Review Summary: Their name says it all.
Full Scale Revolution have to be the most underappreciated Australian bands I've come across in quite a while. Fronted by charismatic lead man Ezekiel Ox, their heavy, energy infused sound, catchy riffs and no-holds barred vocals warrant a much, much greater level of attention.
For anyone familiar with Metal and Hard Rock bands such as System of a Down, Rage Against the Machine and the Deftones, as well as Australian bands The Butterfly Effect, Mammal and Karnivool, Full Scale Revolution are a must-hear. Their debut album, actually recorded with a slightly different lineup, features some of the most surprisingly consistent songwriting in recent view, as well as a brutal, crunching sound that is somewhat of a rarity in recent years. Indeed, Full Scale know exactly what they want, and are not distracted by filler-esque ballads and ineffective use of the loud-quiet dynamic that plagues so many bands of today. They don't conform to a certain song formula, and this is what makes them so essential and promising.

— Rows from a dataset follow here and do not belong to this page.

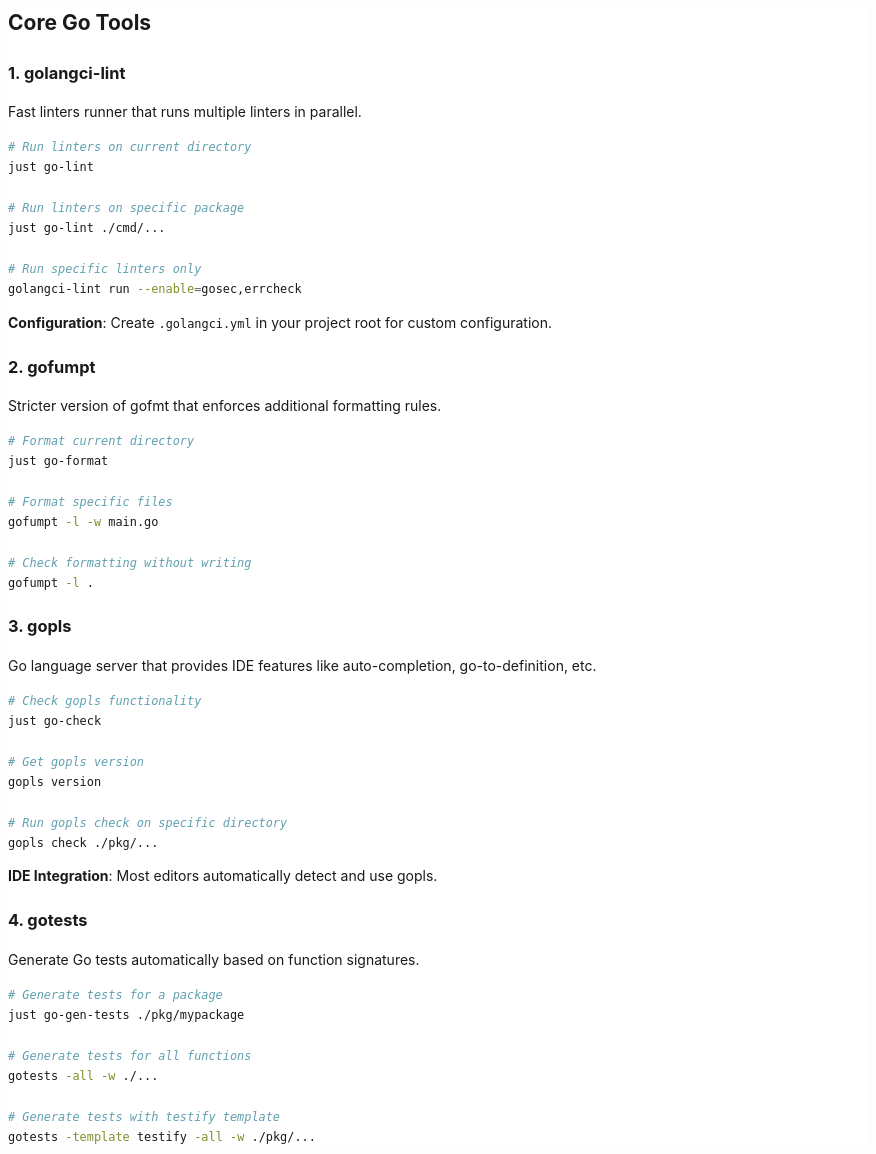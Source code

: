 ## Core Go Tools

### 1. golangci-lint
Fast linters runner that runs multiple linters in parallel.

```bash
# Run linters on current directory
just go-lint

# Run linters on specific package
just go-lint ./cmd/...

# Run specific linters only
golangci-lint run --enable=gosec,errcheck
```

**Configuration**: Create `.golangci.yml` in your project root for custom configuration.

### 2. gofumpt
Stricter version of gofmt that enforces additional formatting rules.

```bash
# Format current directory
just go-format

# Format specific files
gofumpt -l -w main.go

# Check formatting without writing
gofumpt -l .
```

### 3. gopls
Go language server that provides IDE features like auto-completion, go-to-definition, etc.

```bash
# Check gopls functionality
just go-check

# Get gopls version
gopls version

# Run gopls check on specific directory
gopls check ./pkg/...
```

**IDE Integration**: Most editors automatically detect and use gopls.

### 4. gotests
Generate Go tests automatically based on function signatures.

```bash
# Generate tests for a package
just go-gen-tests ./pkg/mypackage

# Generate tests for all functions
gotests -all -w ./...

# Generate tests with testify template
gotests -template testify -all -w ./pkg/...
```

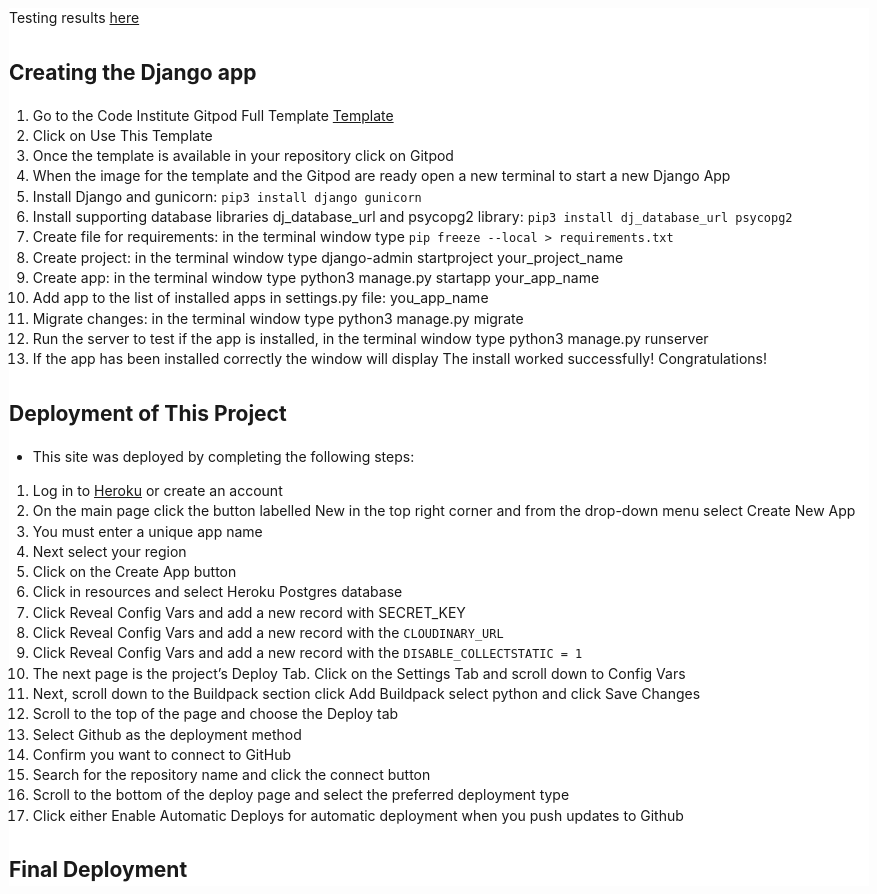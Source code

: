 Testing results [here](https://github.com/htadicha/ecommerce/blob/main/TESTING.MD)

## Creating the Django app

1. Go to the Code Institute Gitpod Full Template [Template](https://github.com/Code-Institute-Org/gitpod-full-template)
2. Click on Use This Template
3. Once the template is available in your repository click on Gitpod
4. When the image for the template and the Gitpod are ready open a new terminal to start a new Django App
5. Install Django and gunicorn: `pip3 install django gunicorn`
6. Install supporting database libraries dj_database_url and psycopg2 library: `pip3 install dj_database_url psycopg2`
7. Create file for requirements: in the terminal window type `pip freeze --local > requirements.txt`
8. Create project: in the terminal window type django-admin startproject your_project_name
9. Create app: in the terminal window type python3 manage.py startapp your_app_name
10. Add app to the list of installed apps in settings.py file: you_app_name
11. Migrate changes: in the terminal window type python3 manage.py migrate
12. Run the server to test if the app is installed, in the terminal window type python3 manage.py runserver
13. If the app has been installed correctly the window will display The install worked successfully! Congratulations!

## Deployment of This Project

* This site was deployed by completing the following steps:

1. Log in to [Heroku](https://id.heroku.com) or create an account
2. On the main page click the button labelled New in the top right corner and from the drop-down menu select Create New
App
3. You must enter a unique app name
4. Next select your region
5. Click on the Create App button
6. Click in resources and select Heroku Postgres database
7. Click Reveal Config Vars and add a new record with SECRET_KEY
8. Click Reveal Config Vars and add a new record with the `CLOUDINARY_URL`
9. Click Reveal Config Vars and add a new record with the `DISABLE_COLLECTSTATIC = 1`
10. The next page is the project’s Deploy Tab. Click on the Settings Tab and scroll down to Config Vars
11. Next, scroll down to the Buildpack section click Add Buildpack select python and click Save Changes
12. Scroll to the top of the page and choose the Deploy tab
13. Select Github as the deployment method
14. Confirm you want to connect to GitHub
15. Search for the repository name and click the connect button
16. Scroll to the bottom of the deploy page and select the preferred deployment type
17. Click either Enable Automatic Deploys for automatic deployment when you push updates to Github

## Final Deployment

The song placement throughout this album is impeccable, and the flow is completely uninterrupted. Album opener "Empty Texas" is a perfect fit for the role, with its wah-laden, heavily riffing intro and shuddering verse. Frontman Ezekiel Ox shows his individuality here more than ever, going from a solidly yelled verse to a soaring chorus without hesitation. Full Scale continues its winning streak with absolute jems such as "Feel It", "The Heimlich Maneuver" and album centerpiece, "Party Political". Ox raps and screams with unforgiving force on "Feel It", while then-guitarist Jimmy Tee lays down more rhythmically brutal riffs over Robkaay's bellowing bass guitar and Crutey's rapid-fire drumming. "Party Political" is an almost instant classic, with its unforgettable bass-drums introduction, before Ox comes in, hooks galore, with a voice more gravelly than Cobain at his finest. There is not one less-than-shuddering moment in this song, and here the inventiveness of the band shines through more than ever.
"Rapture" follows, perhaps the only less-than-electric moment in this thoroughly electrifying album, but any taste of mediocrity left in one's mouth will be instantly washed away by the slowly accelerating sledgehammer that is "The Heimlich Maneuver". What begins with a subtle guitar line progresses with rattling aggression and politically-fueled anger, this riff-laden song will long remain on your "most-played" playlist, much to the jealousy of your previously favourite band. Furthermore, the album continues in a more-than-solid fashion through "Manifesto", another personal favourite, and the somewhat System of a Down-inspired "Here Comes the Weekend". The insane undertones of this paint a picture of what it would sound like if you took a mental patient from the Asylum and gave him a guitar, while he urges you to "kill your boss and take all his money". After the above-average "Download the Destruction", the album concludes itself with "Five-Six", in as great a fashion as it begun. Among the best of the album, "Five-Six" couldn't have finished it better. The song perfects every other element that the band has presented to the listener throughout the course of its previous 11 tracks, and finishes with unrivalled fury and force. After listening to the album start to finish several times, this reviewer struggles to find yet a single moment of disappointment, a single chink in their sound or truly "filler" song. And whilst it may be said that Full Scale Revolution lack a certain sonic range, the strength and energy of their sound is enough to forgive this small issue.
One may consider themselves rather fortunate to have found a band of this calibre, one that we may well be lucky to have known in five years time. Full Scale Revolution reek of a band with years of songwriting and musical unity under their belt. With unique, crunching and brutal centrepieces such as Empty Texas and Party Political, production that shines throughout and some of the most surprisingly consistent songwriting in recent view, "Full Scale" is a must-hear for all metal and hard rock fans.